### AIM OF THE TASK
This task calls for copying each line below that contains "维列向量".

Plain-text document sources
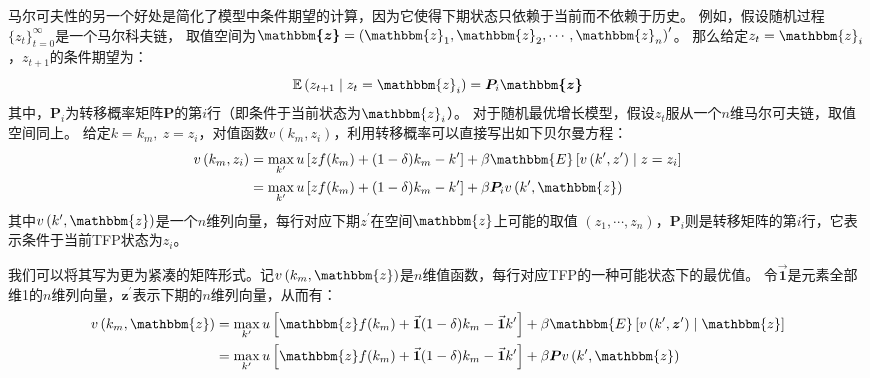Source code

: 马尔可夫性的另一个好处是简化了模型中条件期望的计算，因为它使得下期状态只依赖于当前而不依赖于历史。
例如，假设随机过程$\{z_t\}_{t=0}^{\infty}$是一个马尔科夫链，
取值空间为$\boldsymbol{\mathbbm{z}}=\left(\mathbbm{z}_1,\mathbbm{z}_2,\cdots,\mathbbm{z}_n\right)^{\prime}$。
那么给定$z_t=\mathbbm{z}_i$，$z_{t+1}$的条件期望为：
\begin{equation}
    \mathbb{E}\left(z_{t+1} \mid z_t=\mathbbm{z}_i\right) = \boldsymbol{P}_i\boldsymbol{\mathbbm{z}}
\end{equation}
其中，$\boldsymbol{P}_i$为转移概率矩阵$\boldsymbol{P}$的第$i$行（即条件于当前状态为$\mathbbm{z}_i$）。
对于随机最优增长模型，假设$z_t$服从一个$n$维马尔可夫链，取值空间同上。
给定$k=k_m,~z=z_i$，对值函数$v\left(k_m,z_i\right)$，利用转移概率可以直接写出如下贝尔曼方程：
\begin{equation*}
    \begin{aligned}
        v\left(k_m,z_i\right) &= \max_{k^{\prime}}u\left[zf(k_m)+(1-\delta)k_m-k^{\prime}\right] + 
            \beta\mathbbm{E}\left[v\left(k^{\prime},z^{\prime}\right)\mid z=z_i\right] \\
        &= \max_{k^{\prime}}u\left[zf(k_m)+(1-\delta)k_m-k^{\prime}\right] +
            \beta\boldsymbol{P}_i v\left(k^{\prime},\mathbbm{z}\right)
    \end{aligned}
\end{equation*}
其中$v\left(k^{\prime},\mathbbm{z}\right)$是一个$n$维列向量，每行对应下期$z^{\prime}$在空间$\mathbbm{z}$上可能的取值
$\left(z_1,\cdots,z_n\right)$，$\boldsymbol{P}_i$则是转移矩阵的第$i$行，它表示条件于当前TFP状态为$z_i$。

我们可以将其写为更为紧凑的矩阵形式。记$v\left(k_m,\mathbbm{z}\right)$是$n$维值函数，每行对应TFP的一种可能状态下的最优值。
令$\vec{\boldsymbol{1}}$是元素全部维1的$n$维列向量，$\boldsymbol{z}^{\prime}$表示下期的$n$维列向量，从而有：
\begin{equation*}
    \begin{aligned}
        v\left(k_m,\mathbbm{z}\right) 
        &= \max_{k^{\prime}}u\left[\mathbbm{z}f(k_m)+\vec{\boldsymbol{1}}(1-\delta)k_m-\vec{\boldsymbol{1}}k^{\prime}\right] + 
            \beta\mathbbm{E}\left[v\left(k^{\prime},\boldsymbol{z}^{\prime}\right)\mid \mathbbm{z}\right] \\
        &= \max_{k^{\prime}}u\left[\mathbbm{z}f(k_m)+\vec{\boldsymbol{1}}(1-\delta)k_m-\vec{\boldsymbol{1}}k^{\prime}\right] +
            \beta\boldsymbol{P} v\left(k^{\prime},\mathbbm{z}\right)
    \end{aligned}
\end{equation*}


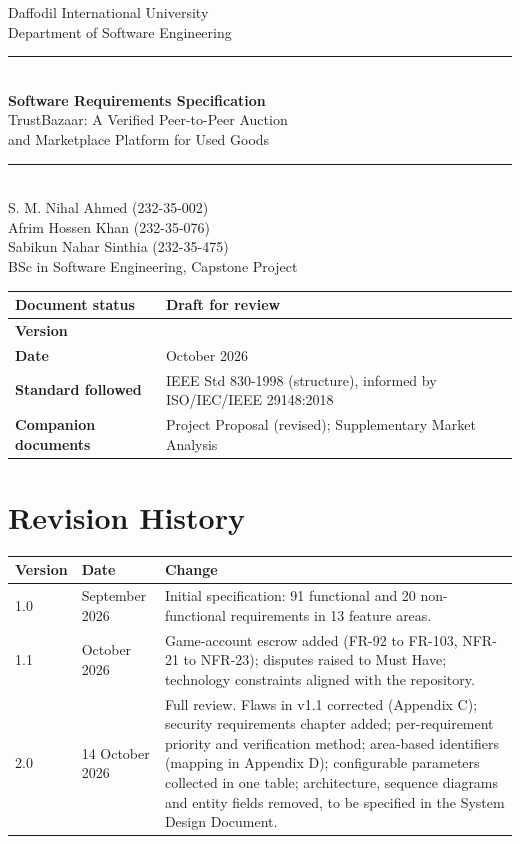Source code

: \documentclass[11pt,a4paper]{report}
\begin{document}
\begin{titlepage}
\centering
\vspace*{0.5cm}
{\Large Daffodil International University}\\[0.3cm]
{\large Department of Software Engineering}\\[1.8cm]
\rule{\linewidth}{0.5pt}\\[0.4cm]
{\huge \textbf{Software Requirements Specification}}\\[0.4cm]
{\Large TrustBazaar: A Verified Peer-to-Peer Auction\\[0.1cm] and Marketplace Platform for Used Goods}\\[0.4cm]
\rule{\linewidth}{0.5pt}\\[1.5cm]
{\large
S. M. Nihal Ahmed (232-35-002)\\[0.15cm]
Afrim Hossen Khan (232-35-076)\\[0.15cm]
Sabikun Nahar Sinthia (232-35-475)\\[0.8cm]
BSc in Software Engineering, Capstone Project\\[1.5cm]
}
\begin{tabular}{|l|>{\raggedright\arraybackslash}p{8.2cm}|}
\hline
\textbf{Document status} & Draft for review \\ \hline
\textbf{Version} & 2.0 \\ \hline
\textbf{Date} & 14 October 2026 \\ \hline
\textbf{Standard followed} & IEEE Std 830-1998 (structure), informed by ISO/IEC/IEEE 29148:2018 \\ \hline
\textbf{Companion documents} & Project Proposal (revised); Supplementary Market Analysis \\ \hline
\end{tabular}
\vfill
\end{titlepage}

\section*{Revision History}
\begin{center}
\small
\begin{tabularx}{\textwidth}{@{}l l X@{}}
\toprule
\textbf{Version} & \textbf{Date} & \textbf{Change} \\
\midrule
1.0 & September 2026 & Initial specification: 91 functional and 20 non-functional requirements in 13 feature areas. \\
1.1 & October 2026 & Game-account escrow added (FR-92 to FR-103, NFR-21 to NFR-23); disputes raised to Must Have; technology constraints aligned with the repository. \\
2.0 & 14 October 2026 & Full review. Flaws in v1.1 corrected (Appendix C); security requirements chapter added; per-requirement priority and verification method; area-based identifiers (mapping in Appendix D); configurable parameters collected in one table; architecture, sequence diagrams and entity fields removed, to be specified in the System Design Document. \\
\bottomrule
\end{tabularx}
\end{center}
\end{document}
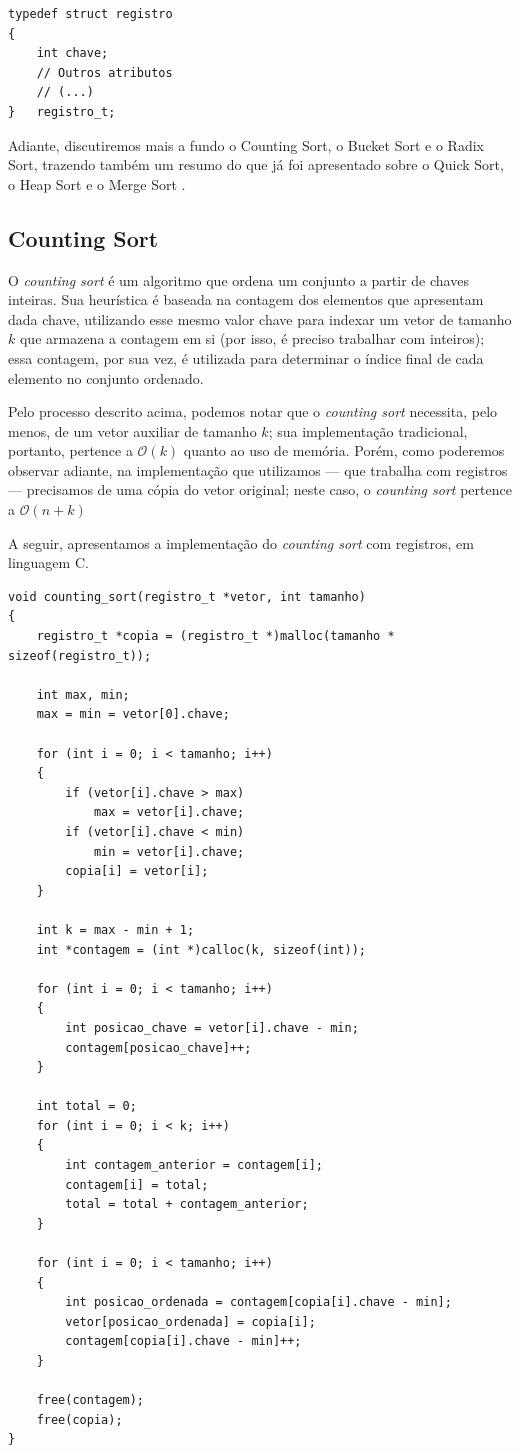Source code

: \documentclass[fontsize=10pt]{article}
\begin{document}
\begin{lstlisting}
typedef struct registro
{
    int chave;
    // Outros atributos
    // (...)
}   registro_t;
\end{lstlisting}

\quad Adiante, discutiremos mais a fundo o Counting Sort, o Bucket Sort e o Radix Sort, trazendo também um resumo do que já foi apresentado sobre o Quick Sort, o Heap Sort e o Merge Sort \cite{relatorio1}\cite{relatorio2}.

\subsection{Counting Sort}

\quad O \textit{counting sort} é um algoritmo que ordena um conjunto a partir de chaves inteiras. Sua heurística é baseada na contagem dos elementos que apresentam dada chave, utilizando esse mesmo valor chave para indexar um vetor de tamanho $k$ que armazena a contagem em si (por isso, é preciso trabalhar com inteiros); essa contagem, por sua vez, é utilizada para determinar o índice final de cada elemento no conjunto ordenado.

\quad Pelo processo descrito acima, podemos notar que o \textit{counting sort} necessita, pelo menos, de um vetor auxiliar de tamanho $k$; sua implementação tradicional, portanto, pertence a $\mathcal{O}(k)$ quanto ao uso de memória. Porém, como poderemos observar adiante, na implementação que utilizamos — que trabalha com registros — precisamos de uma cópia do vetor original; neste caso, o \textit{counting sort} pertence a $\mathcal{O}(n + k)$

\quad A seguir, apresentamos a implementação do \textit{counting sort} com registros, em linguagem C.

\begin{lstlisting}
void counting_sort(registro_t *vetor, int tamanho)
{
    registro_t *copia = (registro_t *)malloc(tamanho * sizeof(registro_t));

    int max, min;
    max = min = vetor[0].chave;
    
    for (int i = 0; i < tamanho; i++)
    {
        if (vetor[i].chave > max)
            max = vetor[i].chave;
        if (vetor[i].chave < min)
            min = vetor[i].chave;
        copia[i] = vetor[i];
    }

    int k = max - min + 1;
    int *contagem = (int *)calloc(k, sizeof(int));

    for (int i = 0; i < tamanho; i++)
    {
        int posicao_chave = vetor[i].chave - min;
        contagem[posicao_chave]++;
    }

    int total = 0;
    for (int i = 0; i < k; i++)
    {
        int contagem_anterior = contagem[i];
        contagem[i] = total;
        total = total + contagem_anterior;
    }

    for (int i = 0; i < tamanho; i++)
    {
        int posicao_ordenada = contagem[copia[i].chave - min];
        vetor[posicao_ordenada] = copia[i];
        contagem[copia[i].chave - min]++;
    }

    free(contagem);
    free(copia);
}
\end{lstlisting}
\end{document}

### WRITTEN RESPONSE
其中$v\left(k^{\prime},\mathbbm{z}\right)$是一个$n$维列向量，每行对应下期$z^{\prime}$在空间$\mathbbm{z}$上可能的取值
令$\vec{\boldsymbol{1}}$是元素全部维1的$n$维列向量，$\boldsymbol{z}^{\prime}$表示下期的$n$维列向量，从而有：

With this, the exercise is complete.